David Fligg set himself the task of writing a book of biography in the classical style, examining Klein´s Jewish and Moravian roots, proceeding chronologically in the individual chapters from his birth to his violent death. He also applies himself to the subsequent fate of the composer´s works shortly after the end of World War II. The biographer also follows the life story of Klein´s sister and also pianist Líza. The gist of the book´s benefit lies in the factual description of the life of the members of the Klein family and its history. As a musicologist he analyzes the composer´s preserved works, which makes the book particularly important for the musical science.
However, David Fligg´s book is limited by his unfamiliarity with the Czech language and the ensuing failure to make use (as is evident from a quick look at the list of used literature and notes) of a greater amount of generally available works in Czech on the Terezín Ghetto, and especially sources portraying the Ghetto´s musical and cultural life. This probably caused some factual inaccuracies readers may come across in the book. For instance, there are inconsistencies in the description of the play Ester, accompanied by Karel Reiner´s music and rehearsed in the Ghetto, or the information who really rehearsed the children´s opera Brundibár still before deportation to Terezín. As a matter of fact it was Rudolf Freudenfeld, son of the director of Prague´s Jewish orphanage of the same name, and not Adolf Hoffmeister. Unfortunately, those two factual inaccuracies are not isolated in the reviewed book; it is highly likely that they did not result solely from the author´s failure to use the available literature in Czech, but also from his method of treating testimonies of eye witnesses whose values lie in absolutely different domains than those described by the author.

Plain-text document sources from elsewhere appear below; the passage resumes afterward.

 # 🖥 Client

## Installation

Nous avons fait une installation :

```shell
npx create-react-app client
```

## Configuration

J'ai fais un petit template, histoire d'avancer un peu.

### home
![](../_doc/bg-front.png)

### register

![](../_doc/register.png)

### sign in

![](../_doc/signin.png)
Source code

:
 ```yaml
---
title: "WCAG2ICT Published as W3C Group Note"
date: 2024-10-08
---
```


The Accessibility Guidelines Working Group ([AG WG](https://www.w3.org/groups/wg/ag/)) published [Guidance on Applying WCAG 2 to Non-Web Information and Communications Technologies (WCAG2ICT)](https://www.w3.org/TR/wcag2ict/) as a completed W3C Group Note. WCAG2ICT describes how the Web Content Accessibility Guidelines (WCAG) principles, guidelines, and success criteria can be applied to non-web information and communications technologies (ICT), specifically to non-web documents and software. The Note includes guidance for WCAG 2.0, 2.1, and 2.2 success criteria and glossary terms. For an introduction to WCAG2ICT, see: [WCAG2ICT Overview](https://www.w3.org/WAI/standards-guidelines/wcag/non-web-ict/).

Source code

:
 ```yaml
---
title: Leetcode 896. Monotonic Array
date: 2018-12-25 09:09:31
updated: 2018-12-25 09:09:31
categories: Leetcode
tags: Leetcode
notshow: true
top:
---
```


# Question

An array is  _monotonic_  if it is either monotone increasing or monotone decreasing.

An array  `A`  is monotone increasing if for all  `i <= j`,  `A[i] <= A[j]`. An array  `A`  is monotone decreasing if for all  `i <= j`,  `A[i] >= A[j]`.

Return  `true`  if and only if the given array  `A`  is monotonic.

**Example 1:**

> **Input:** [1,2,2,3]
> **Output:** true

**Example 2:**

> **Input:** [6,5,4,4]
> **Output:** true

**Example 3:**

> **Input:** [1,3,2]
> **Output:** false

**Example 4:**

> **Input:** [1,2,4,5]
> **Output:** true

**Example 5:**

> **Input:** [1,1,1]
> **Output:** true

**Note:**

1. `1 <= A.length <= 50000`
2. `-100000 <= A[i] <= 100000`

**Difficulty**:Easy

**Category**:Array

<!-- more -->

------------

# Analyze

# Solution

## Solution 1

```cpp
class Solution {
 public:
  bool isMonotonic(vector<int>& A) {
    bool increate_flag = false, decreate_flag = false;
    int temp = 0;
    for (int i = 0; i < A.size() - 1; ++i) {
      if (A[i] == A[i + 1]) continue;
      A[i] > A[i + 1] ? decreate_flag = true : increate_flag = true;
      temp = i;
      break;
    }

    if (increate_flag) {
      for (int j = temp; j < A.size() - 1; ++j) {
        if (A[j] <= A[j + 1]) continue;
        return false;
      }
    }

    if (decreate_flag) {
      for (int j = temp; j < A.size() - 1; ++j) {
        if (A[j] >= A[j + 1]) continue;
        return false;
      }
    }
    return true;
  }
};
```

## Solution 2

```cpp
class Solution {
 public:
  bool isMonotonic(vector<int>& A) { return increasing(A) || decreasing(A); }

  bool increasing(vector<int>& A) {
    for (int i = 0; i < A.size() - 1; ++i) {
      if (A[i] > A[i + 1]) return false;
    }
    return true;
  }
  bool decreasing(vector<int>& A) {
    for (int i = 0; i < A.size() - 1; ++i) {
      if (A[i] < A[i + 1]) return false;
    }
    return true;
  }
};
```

It is a pity that David Fligg as a musicologist does not examine in his book the recordings of Klein´s works revived after his death. Also, the biographer failed to attach a list of composer´s works, even though such a practice is quite standard in books of this category.
In spite of these objections the author has managed to present vividly the life story of his protagonist in Terezín and also in other places of his imprisonment, aspiring and succeeding to paint a psychologically comprehensive and empathetic picture of Klein´s life and works.